@Seraphim:
If God made the whole universe in six literal day then one needs to ask why it took God any time at all? What about instant creation?
God himself answers your question:
"Six days you shall labor and do all your work, but the seventh day is the Sabbath of the LORD your God. In it you shall do no work: you, nor your son, nor your daughter, nor your male servant, nor your female servant, nor your cattle, nor your stranger who is within your gates. For in six days the LORD made the heavens and the earth, the sea, and all that is in them, and rested the seventh day. Therefore the LORD blessed the Sabbath day and hallowed it." (Exodus 20:9-11)
Because God worked SIX DAYS, and rested on the SEVENTH, he was setting a pattern for the Jews to follow. (I wonder how many people allegorize this passage.)
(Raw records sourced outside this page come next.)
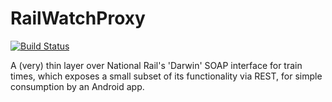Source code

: # RailWatchProxy
[![Build Status](https://travis-ci.org/Cyanelix/railwatchproxy.svg?branch=master)](https://travis-ci.org/Cyanelix/railwatchproxy)

A (very) thin layer over National Rail's 'Darwin' SOAP interface for train times, which exposes a small subset of its functionality via REST, for simple consumption by an Android app.
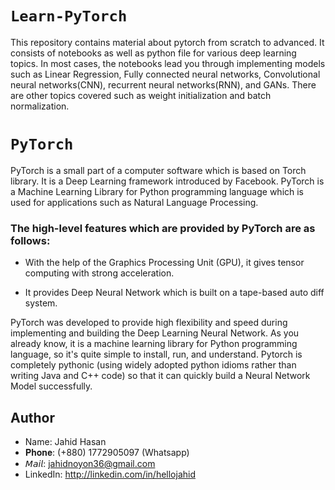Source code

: # `Learn-PyTorch`

This repository contains material about pytorch from scratch to advanced. It consists of notebooks as well as python file for various deep learning topics. In most cases, the notebooks lead you through implementing models such as Linear Regression, Fully connected neural networks, Convolutional neural networks(CNN), recurrent neural networks(RNN), and GANs. There are other topics covered such as weight initialization and batch normalization.



# `PyTorch`
PyTorch is a small part of a computer software which is based on Torch library. It is a Deep Learning framework introduced by Facebook. PyTorch is a Machine Learning Library for Python programming language which is used for applications such as Natural Language Processing.

### The high-level features which are provided by PyTorch are as follows:

+ With the help of the Graphics Processing Unit (GPU), it gives tensor computing with strong acceleration.
- It provides Deep Neural Network which is built on a tape-based auto diff system.

PyTorch was developed to provide high flexibility and speed during implementing and building the Deep Learning Neural Network. As you already know, it is a machine learning library for Python programming language, so it's quite simple to install, run, and understand. Pytorch is completely pythonic (using widely adopted python idioms rather than writing Java and C++ code) so that it can quickly build a Neural Network Model successfully.




## Author
+ Name: Jahid Hasan
+ 𝐏𝐡𝐨𝐧𝐞:   (+880) 1772905097 (Whatsapp)
+ 𝘔𝘢𝘪𝘭:     jahidnoyon36@gmail.com
+ LinkedIn: http://linkedin.com/in/hellojahid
The big problem here is that God no longer holds children responsible for their parents sin. Possibly he never did but that point aside.
Sure, but we still all die because of Adam's sin. That is kind of the point of Christ's death, is it not?
"For since by man [came] death, by man [came] also the resurrection of the dead. For as in Adam all die, even so in Christ shall all be made alive." (1 Cor 15:21,22)
If this is not true, then there really was no point in Jesus actually dying... because he didn't die for our sins.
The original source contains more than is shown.